[Saved entries]
____
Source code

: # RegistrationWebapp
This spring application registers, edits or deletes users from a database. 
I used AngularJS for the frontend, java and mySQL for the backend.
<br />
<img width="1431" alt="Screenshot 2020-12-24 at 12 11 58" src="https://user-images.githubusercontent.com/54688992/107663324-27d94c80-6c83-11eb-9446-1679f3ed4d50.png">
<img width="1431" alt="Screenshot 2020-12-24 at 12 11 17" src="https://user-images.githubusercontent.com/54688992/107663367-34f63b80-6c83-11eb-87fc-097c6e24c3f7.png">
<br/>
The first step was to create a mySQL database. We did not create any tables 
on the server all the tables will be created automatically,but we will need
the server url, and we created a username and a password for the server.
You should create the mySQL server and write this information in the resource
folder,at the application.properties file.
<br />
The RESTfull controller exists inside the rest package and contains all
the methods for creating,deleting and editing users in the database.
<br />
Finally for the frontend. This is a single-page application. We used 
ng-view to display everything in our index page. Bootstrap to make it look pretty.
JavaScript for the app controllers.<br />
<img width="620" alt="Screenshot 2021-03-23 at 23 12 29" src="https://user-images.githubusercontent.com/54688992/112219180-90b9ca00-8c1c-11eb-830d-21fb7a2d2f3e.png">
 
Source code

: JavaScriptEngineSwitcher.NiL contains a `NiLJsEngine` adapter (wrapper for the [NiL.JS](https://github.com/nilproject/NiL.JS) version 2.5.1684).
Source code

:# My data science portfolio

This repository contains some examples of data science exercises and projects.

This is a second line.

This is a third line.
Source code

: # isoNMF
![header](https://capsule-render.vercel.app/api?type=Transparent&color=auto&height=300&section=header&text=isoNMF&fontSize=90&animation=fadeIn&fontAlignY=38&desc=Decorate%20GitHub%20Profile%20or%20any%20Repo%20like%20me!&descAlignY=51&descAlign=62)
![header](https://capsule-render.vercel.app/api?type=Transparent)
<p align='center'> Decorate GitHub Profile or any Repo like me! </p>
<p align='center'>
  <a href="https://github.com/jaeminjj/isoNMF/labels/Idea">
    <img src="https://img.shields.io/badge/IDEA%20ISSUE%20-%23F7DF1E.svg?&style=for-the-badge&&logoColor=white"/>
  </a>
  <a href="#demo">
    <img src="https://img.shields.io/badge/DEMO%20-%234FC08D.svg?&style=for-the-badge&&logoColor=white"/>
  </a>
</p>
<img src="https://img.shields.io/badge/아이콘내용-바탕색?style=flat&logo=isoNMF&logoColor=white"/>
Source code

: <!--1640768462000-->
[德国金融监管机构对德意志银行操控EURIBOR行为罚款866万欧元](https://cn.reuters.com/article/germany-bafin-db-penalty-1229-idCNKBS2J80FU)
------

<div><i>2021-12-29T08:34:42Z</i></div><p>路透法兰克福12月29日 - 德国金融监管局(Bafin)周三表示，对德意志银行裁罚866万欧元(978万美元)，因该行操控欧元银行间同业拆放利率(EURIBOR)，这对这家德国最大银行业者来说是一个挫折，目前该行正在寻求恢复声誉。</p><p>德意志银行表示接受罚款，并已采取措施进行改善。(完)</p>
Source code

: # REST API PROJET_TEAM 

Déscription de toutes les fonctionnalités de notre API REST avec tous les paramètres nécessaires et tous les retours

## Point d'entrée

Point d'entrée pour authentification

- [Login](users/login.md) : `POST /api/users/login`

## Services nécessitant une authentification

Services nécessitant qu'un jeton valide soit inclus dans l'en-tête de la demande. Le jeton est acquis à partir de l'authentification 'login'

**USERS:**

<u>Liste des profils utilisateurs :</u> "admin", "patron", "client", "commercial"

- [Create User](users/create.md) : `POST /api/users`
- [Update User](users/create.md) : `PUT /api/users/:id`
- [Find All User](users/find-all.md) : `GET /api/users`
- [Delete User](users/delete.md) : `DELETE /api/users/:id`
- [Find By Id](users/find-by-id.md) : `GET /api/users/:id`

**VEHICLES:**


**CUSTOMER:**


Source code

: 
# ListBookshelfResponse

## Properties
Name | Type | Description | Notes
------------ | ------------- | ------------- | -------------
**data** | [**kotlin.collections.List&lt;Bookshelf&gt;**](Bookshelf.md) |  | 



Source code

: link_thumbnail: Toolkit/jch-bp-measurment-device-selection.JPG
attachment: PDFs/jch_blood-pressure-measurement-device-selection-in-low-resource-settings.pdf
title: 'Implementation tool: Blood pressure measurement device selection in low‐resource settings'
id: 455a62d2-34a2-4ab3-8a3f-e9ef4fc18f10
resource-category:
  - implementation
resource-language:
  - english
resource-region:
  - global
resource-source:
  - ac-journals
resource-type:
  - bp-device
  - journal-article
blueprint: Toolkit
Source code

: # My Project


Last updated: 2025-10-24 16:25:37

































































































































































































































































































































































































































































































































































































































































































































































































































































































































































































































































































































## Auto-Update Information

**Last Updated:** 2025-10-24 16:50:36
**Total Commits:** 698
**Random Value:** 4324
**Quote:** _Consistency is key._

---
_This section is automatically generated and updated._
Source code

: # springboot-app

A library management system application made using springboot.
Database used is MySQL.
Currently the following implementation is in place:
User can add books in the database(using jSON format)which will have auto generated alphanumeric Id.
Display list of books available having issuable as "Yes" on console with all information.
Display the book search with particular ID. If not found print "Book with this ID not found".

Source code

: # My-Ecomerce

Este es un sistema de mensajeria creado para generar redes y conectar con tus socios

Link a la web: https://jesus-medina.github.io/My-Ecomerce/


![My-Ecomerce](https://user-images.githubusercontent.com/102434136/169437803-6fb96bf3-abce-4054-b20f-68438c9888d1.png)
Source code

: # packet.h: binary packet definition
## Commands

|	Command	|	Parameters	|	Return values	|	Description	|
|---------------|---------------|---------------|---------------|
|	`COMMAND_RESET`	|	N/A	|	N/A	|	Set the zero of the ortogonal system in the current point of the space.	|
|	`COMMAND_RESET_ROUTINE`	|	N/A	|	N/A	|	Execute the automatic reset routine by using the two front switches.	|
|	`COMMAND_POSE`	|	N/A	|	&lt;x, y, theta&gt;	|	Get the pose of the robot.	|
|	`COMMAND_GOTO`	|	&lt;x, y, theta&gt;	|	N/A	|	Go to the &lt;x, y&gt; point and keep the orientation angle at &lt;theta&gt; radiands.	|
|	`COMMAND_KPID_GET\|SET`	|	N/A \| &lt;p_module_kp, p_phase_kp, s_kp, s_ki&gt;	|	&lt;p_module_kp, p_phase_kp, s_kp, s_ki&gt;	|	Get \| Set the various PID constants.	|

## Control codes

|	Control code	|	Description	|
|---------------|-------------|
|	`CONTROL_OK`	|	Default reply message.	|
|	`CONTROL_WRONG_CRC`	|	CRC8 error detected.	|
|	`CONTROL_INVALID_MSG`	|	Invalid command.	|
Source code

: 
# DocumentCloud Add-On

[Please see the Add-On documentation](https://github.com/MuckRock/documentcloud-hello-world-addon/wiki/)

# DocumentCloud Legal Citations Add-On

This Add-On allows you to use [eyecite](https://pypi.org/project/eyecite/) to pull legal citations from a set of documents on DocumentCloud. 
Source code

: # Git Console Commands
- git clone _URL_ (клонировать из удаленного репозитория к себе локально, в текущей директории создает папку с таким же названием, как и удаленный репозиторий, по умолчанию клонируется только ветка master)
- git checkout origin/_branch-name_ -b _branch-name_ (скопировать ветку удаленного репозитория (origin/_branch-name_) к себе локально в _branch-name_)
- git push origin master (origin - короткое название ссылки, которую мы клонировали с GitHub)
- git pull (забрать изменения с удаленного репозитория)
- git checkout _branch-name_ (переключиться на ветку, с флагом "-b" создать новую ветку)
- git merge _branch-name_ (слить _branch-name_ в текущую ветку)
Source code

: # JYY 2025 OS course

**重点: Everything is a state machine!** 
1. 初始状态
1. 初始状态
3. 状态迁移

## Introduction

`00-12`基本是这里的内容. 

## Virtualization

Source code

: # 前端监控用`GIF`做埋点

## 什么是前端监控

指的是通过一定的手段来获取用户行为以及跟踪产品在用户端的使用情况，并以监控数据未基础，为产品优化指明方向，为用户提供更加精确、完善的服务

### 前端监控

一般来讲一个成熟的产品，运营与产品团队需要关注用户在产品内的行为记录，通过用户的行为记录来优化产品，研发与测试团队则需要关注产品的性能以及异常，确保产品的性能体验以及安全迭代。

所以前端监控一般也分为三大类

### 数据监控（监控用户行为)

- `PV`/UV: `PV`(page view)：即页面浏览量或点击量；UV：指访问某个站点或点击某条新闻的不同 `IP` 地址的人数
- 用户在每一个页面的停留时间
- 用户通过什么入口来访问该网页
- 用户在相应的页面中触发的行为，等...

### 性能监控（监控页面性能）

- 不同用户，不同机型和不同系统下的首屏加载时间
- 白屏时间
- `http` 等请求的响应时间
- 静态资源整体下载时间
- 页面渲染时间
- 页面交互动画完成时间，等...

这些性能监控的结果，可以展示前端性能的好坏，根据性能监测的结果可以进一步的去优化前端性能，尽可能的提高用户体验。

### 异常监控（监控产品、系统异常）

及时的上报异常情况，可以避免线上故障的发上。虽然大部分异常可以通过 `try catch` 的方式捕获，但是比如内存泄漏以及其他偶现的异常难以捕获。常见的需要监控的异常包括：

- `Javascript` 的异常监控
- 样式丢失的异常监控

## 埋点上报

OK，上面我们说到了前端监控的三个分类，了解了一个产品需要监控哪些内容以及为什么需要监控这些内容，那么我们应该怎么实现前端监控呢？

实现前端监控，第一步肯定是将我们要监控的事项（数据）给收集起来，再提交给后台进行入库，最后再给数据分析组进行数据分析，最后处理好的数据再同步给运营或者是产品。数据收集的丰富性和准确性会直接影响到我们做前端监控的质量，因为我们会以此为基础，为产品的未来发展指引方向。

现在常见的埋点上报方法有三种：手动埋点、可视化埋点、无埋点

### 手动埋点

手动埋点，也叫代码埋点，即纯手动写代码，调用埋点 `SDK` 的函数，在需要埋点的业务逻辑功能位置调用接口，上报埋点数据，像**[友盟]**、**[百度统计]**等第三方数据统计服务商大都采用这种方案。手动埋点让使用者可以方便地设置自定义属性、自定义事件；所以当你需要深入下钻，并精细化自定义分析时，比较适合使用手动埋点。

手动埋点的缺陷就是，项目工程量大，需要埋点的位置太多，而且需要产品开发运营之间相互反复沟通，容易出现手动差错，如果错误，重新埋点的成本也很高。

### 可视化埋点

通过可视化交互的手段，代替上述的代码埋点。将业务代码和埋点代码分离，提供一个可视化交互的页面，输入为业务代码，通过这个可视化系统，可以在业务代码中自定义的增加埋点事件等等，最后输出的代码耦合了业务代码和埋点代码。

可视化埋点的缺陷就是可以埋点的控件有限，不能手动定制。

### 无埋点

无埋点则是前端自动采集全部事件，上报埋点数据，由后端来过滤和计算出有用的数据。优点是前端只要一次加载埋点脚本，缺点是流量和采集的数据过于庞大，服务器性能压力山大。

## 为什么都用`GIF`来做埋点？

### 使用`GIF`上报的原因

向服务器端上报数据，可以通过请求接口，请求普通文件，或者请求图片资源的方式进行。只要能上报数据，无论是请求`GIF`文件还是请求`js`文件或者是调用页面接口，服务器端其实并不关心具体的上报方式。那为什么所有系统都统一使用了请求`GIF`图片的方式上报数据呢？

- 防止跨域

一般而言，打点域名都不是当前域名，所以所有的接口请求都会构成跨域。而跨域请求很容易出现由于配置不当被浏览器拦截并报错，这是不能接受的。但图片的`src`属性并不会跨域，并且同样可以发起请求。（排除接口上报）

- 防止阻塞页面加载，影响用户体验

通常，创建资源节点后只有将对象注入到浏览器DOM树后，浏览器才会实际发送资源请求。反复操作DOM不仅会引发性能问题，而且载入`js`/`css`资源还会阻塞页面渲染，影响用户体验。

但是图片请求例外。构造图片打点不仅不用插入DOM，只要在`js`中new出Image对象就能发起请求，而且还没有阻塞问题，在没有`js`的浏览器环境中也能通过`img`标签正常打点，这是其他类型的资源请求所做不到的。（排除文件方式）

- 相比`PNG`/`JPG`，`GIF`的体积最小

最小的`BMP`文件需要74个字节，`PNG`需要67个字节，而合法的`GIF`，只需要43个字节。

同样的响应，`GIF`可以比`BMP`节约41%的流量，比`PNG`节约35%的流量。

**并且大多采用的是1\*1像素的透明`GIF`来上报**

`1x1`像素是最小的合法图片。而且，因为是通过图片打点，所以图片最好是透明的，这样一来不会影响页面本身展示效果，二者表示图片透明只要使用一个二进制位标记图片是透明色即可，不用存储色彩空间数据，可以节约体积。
____
When a line in the records above contains the word "login", copy it.

- [Login](users/login.md) : `POST /api/users/login`
Services nécessitant qu'un jeton valide soit inclus dans l'en-tête de la demande. Le jeton est acquis à partir de l'authentification 'login'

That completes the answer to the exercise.